EXERCISE OBJECTIVE:
The answer must consist of every line in the records that contains the word "scripts".

··· INFORMATION ···

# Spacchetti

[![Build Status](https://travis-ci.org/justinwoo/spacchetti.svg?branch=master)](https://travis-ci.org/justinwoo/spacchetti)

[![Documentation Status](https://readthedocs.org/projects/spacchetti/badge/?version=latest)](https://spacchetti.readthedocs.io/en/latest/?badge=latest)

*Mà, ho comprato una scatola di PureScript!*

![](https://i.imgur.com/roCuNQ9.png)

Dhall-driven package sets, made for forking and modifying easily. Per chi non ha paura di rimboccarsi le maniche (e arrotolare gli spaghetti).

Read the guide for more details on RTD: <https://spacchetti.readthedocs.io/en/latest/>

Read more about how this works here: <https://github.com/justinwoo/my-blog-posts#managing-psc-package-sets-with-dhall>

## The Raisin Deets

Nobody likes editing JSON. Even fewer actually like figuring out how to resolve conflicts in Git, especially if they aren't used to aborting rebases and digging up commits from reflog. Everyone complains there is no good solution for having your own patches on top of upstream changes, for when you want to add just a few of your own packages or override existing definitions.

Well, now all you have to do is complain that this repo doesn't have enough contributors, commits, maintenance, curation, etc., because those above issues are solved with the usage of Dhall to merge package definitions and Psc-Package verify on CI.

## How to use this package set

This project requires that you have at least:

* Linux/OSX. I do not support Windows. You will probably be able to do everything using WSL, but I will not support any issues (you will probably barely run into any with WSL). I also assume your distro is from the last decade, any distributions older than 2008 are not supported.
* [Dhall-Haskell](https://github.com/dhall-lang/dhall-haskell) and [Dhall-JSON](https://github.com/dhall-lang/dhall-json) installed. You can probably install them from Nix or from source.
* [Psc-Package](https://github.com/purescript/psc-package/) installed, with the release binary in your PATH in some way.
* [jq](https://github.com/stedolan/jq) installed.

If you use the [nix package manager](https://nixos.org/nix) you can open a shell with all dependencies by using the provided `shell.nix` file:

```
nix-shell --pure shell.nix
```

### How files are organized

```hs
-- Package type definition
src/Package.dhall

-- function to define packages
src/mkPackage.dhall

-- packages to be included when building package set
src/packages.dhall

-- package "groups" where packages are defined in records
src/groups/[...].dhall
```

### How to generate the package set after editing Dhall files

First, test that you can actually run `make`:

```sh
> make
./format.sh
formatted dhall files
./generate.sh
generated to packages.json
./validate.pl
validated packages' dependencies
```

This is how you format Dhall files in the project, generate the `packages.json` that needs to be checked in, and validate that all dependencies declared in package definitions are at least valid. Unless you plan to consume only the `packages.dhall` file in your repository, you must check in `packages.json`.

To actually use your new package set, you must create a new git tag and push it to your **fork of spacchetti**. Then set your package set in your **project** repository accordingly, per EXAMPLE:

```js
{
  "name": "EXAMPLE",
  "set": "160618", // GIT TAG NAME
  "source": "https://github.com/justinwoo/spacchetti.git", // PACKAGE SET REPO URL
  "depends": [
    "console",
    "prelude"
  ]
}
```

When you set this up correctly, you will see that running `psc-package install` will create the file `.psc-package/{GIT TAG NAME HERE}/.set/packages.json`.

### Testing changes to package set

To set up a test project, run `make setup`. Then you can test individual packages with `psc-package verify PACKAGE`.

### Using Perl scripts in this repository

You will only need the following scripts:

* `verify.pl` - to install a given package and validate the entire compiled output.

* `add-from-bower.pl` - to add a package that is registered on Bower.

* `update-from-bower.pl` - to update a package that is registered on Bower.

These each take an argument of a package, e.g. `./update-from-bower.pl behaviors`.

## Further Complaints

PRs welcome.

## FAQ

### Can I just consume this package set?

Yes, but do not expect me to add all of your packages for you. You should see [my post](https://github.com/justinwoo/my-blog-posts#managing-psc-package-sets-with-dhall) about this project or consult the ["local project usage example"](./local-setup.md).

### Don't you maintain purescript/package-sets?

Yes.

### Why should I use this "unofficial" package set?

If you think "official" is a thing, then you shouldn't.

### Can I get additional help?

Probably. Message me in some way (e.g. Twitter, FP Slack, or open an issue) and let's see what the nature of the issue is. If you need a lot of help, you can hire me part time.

···

SOLUTION TO THIS TASK:
### Using Perl scripts in this repository
You will only need the following scripts:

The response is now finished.